Obviously, this is all a lot to absorb. But, based on Dr. Hackett's recommendation – and keep in mind this is the same guy who operated on Lindsey Vonn, Kobe Bryant and Simon Dumont's knees, and does 30 reconstuctive ACL surgeries a month – I'm going to have ACL reconstuctive knee surgery in a couple of weeks from him.
In the short term, it's going to suck. While June flowers are blooming and the peak skiing is at its best, I'm going to be fighting my ass off for full range of motion on the PT table. By the end of June short hikes will be possible, and by August longer hikes and bike rides will be in the fray. However, by September things will be improving, and I still believe a Long Trail hike in October is not out of the realm of possiblility. We'll certainly play that one by ear…it's not going anywhere and it's more important to get healthy. Dr.

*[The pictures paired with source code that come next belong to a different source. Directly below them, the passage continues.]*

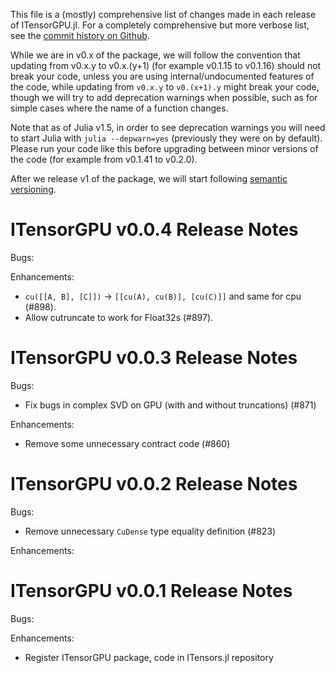 This file is a (mostly) comprehensive list of changes made in each release of ITensorGPU.jl. For a completely comprehensive but more verbose list, see the [commit history on Github](https://github.com/ITensor/ITensors.jl/commits/main/ITensorGPU).

While we are in v0.x of the package, we will follow the convention that updating from v0.x.y to v0.x.(y+1) (for example v0.1.15 to v0.1.16) should not break your code, unless you are using internal/undocumented features of the code, while updating from `v0.x.y` to `v0.(x+1).y` might break your code, though we will try to add deprecation warnings when possible, such as for simple cases where the name of a function changes.

Note that as of Julia v1.5, in order to see deprecation warnings you will need to start Julia with `julia --depwarn=yes` (previously they were on by default). Please run your code like this before upgrading between minor versions of the code (for example from v0.1.41 to v0.2.0).

After we release v1 of the package, we will start following [semantic versioning](https://semver.org).

ITensorGPU v0.0.4 Release Notes
===============================

Bugs:

Enhancements:

- `cu([[A, B], [C]])` -> `[[cu(A), cu(B)], [cu(C)]]` and same for cpu (#898).
- Allow cutruncate to work for Float32s (#897).

ITensorGPU v0.0.3 Release Notes
===============================

Bugs:

- Fix bugs in complex SVD on GPU (with and without truncations) (#871)

Enhancements:

- Remove some unnecessary contract code (#860)

ITensorGPU v0.0.2 Release Notes
===============================

Bugs:

- Remove unnecessary `CuDense` type equality definition (#823)

Enhancements:

ITensorGPU v0.0.1 Release Notes
===============================

Bugs:

Enhancements:

- Register ITensorGPU package, code in ITensors.jl repository
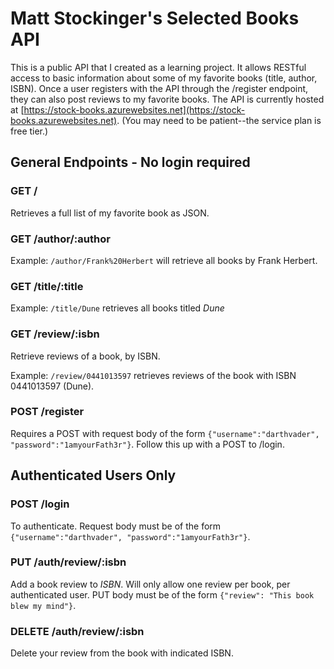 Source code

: # Matt Stockinger's Selected Books API

This is a public API that I created as a learning project. It allows RESTful access to basic information about some of my favorite books (title, author, ISBN). Once a user registers with the API through the /register endpoint, they can also post reviews to my favorite books. The API is currently hosted at [https://stock-books.azurewebsites.net](https://stock-books.azurewebsites.net). (You may need to be patient--the service plan is free tier.)

## General Endpoints - No login required

### GET /

Retrieves a full list of my favorite book as JSON.

### GET /author/:author

Example: `/author/Frank%20Herbert` will retrieve all books by Frank Herbert.

### GET /title/:title

Example: `/title/Dune` retrieves all books titled _Dune_

### GET /review/:isbn

Retrieve reviews of a book, by ISBN.

Example: `/review/0441013597` retrieves reviews of the book with ISBN 0441013597 (Dune).

### POST /register

Requires a POST with request body of the form `{"username":"darthvader", "password":"1amyourFath3r"}`. Follow this up with a POST to /login.

## Authenticated Users Only

### POST /login

To authenticate. Request body must be of the form `{"username":"darthvader", "password":"1amyourFath3r"}`.

### PUT /auth/review/:isbn

Add a book review to _ISBN_. Will only allow one review per book, per authenticated user. PUT body must be of the form `{"review": "This book blew my mind"}`.

### DELETE /auth/review/:isbn

Delete your review from the book with indicated ISBN.
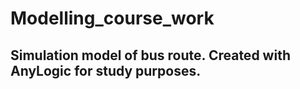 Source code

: # Modelling_course_work
## Simulation model of bus route. Created with AnyLogic for study purposes.
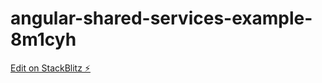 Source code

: # angular-shared-services-example-8m1cyh

[Edit on StackBlitz ⚡️](https://stackblitz.com/edit/angular-shared-services-example-8m1cyh) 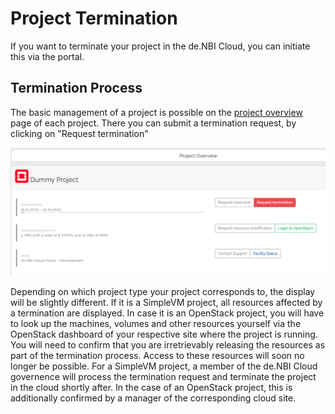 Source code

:# Project Termination

If you want to terminate your project in the de.NBI Cloud, you can initiate this via the portal.

## Termination Process

The basic management of a project is possible on the [project overview](project_overview.md) page of each project.
There you can submit a termination request, by clicking on "Request termination"

![termination_request](./img/termination_request.png)

Depending on which project type your project corresponds to, the display will be slightly different.
If it is a SimpleVM project, all resources affected by a termination are displayed. 
In case it is an OpenStack project, you will have to look up the machines, 
volumes and other resources yourself via the OpenStack dashboard of your respective site where the project is running.
You will need to confirm that you are irretrievably releasing the resources as part of the termination process.
Access to these resources will soon no longer be possible.
For a SimpleVM project, a member of the de.NBI Cloud governence will process the termination request and terminate the project in the cloud shortly after. 
In the case of an OpenStack project, this is additionally confirmed by a manager of the corresponding cloud site.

Hackett said that in six months – essentially the beginning of December – I'll be able to "really torque" on the thing.
That's exciting to me. The truth of the matter is, I haven't been able to "really torque" on the knee for 22 years. Through solid position and balance my body learned to effectively adapt to the lack of ACL, and it did a good job. I managed to do seven Montezuma Revenge races, a bunch 100 milers, 24 hours races, nordic ski races and three Elk Mountain Traverses. Given all that, to be able to have a knee with an ACL, and all the benefits that provides, is a thrilling concept. It could open a lot of new doors.
I'll be honest. I'm a little scared. I've never had surgery in my life. But I believe strongly that this is the right thing to do. I'm not even close to wanting to stop skiing hard, and because this is 2014 and there are doctors like Dr. Hackett, I don't have to.
I have a number of things in my corner: I'm coming in strong, I have the best knee doctor in the world and I love to work hard physically. In addition, with my wife and family I have the best support system possible. The plan is to rest well, and then work my butt off in physical therapy, and, when the time is right, use these mountains surrounding our home to get hella strong. I'm willing to give up one summer for thirty (at least) more years of playing and skiing in the mountains. The fact that next year I could have the strongest knee I've ever had in the last two decades is icing on the cake.
So that's my news. In the short term, it's lousy, but I'm cautiously optimistic that in the long term this will be a very good thing.